**Task instructions**
Scan the entries below. List each line with "need".

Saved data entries

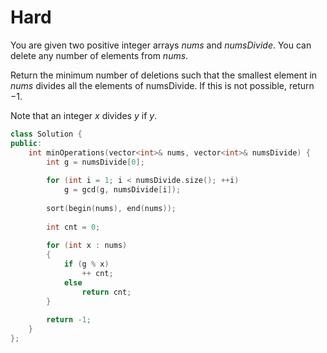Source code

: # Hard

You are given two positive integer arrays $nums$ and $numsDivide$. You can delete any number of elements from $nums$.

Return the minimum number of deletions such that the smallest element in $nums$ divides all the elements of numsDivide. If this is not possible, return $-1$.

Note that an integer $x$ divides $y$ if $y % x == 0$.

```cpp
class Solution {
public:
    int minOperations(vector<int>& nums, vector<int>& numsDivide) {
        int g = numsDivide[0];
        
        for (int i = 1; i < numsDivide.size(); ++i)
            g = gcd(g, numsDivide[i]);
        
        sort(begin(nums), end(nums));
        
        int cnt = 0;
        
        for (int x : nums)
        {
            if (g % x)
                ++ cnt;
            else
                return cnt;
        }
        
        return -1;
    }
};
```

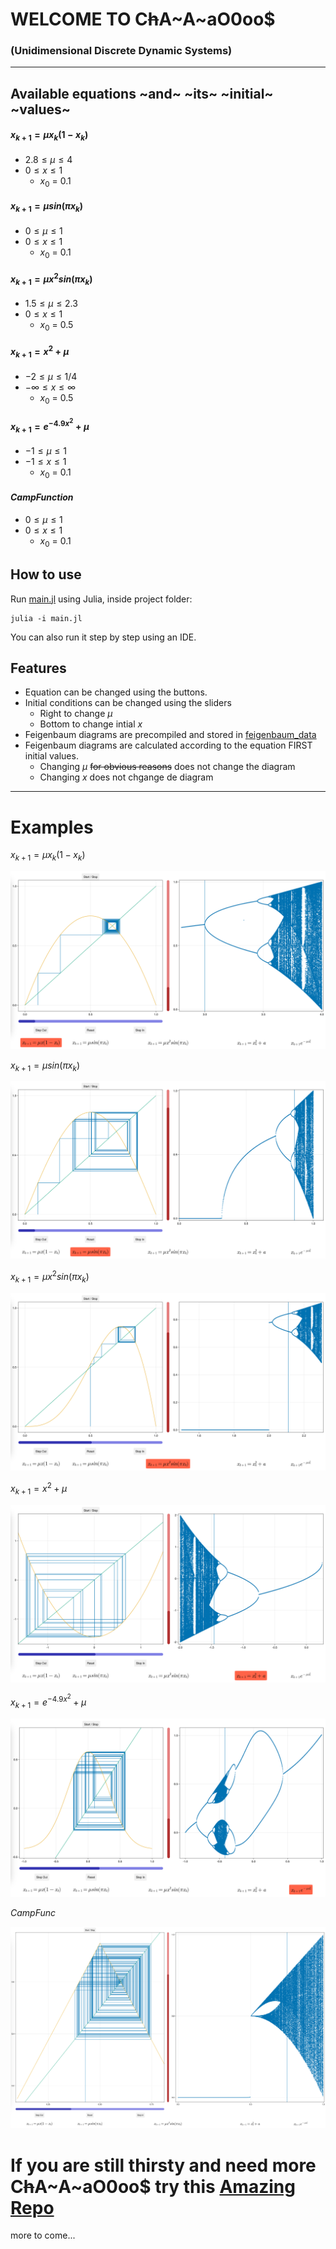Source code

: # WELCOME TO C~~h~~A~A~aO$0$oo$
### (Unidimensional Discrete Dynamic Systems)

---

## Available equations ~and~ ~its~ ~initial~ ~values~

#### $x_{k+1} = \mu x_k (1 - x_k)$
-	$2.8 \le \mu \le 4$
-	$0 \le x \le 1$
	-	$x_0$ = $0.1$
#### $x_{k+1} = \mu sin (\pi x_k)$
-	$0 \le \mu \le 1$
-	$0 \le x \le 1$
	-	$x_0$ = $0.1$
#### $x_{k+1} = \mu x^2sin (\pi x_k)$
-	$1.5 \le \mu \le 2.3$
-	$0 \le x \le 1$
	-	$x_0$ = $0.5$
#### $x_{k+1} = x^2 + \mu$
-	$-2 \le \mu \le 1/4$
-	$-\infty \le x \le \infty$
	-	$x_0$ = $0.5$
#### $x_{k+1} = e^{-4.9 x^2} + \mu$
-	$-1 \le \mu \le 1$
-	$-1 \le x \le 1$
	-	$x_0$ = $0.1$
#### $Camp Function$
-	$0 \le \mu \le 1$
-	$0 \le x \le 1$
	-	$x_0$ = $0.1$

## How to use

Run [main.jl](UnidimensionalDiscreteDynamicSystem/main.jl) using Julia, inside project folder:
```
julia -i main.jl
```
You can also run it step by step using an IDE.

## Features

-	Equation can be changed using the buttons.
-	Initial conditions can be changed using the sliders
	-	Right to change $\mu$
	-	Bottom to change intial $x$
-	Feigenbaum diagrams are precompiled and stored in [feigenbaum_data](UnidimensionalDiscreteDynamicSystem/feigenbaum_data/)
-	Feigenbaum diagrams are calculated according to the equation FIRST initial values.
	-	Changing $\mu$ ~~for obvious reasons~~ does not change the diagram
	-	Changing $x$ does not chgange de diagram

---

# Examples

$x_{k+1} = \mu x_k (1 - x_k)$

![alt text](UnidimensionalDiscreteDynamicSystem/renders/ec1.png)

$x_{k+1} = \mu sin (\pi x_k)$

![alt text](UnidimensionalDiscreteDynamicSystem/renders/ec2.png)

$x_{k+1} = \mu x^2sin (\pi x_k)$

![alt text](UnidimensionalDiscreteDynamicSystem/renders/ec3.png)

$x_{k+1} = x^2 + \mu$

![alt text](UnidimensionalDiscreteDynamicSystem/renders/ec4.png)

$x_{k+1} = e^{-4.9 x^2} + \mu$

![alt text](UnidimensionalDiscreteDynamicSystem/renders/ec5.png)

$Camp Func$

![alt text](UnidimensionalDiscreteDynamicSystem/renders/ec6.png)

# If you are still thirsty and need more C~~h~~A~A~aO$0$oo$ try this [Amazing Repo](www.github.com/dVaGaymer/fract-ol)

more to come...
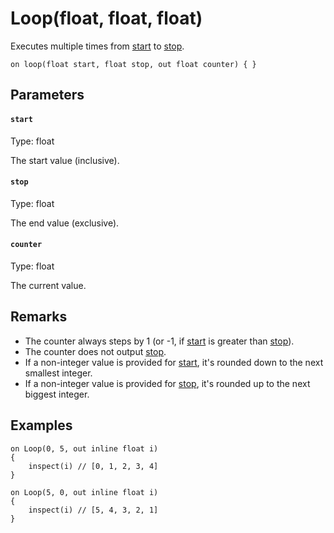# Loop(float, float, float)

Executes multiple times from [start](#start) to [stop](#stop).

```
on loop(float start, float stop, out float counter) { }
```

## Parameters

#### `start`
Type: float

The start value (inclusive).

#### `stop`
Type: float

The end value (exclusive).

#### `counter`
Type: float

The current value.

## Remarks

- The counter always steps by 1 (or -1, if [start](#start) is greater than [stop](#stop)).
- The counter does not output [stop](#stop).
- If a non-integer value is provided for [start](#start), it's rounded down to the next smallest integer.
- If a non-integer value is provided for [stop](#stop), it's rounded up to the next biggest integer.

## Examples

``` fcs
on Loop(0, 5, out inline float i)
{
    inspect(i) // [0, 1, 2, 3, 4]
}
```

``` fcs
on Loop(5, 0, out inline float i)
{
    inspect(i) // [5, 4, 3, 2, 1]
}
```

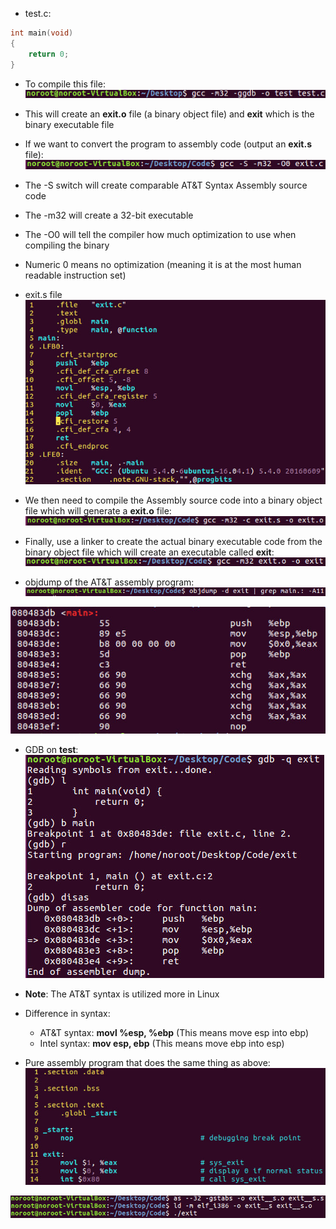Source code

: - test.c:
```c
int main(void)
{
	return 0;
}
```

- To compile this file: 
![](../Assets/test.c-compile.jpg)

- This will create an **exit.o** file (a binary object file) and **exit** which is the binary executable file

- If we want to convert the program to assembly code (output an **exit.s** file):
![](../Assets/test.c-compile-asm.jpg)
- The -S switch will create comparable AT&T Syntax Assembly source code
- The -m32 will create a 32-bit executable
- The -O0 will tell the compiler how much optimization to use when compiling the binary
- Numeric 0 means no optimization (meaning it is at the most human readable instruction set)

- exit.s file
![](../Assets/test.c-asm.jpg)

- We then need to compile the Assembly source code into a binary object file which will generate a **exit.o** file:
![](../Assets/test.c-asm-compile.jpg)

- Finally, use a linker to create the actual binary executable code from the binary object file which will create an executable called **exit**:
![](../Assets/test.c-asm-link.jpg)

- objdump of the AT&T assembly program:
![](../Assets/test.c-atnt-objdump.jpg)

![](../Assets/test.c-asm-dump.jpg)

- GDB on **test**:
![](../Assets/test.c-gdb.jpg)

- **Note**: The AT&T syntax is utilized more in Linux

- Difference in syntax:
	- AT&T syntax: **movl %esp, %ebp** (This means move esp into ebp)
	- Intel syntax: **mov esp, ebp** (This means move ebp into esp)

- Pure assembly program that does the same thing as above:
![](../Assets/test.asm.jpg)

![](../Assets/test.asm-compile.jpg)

**Response below**
# If you are still thirsty and need more C~~h~~A~A~aO$0$oo$ try this [Amazing Repo](www.github.com/dVaGaymer/fract-ol)
- We then need to compile the Assembly source code into a binary object file which will generate a **exit.o** file:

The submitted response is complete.